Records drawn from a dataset
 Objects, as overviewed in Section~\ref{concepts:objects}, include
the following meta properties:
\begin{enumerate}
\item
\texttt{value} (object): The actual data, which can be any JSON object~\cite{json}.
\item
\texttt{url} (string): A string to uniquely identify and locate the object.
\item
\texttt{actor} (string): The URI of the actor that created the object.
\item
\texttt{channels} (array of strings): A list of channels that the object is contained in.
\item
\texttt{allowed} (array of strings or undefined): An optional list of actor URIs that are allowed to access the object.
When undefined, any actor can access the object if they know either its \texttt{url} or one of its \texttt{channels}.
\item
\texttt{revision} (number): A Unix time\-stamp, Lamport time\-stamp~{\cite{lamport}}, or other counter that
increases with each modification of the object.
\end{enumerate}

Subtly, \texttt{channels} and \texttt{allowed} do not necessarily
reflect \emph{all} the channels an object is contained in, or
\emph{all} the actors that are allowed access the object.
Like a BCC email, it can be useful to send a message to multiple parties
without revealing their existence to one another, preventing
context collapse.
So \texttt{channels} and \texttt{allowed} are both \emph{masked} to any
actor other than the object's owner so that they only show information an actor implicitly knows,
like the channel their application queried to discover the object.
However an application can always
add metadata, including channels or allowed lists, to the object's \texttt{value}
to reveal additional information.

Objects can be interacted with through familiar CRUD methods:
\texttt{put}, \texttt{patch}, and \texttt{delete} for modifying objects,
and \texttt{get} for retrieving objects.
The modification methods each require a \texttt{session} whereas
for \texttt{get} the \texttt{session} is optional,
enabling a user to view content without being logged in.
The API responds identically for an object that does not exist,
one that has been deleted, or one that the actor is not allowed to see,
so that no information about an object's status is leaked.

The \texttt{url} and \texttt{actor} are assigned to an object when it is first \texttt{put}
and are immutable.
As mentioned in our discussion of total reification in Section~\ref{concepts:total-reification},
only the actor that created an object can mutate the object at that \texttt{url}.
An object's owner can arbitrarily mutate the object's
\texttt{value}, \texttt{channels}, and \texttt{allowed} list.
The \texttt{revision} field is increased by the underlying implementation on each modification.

TRY IT
Retype the portion of the data above that starts on the line with "is contained in." and finishes on the line with "to access the object.", including both of those lines.

RESPONSE BOX
\texttt{channels} (array of strings): A list of channels that the object is contained in.
\item
\texttt{allowed} (array of strings or undefined): An optional list of actor URIs that are allowed to access the object.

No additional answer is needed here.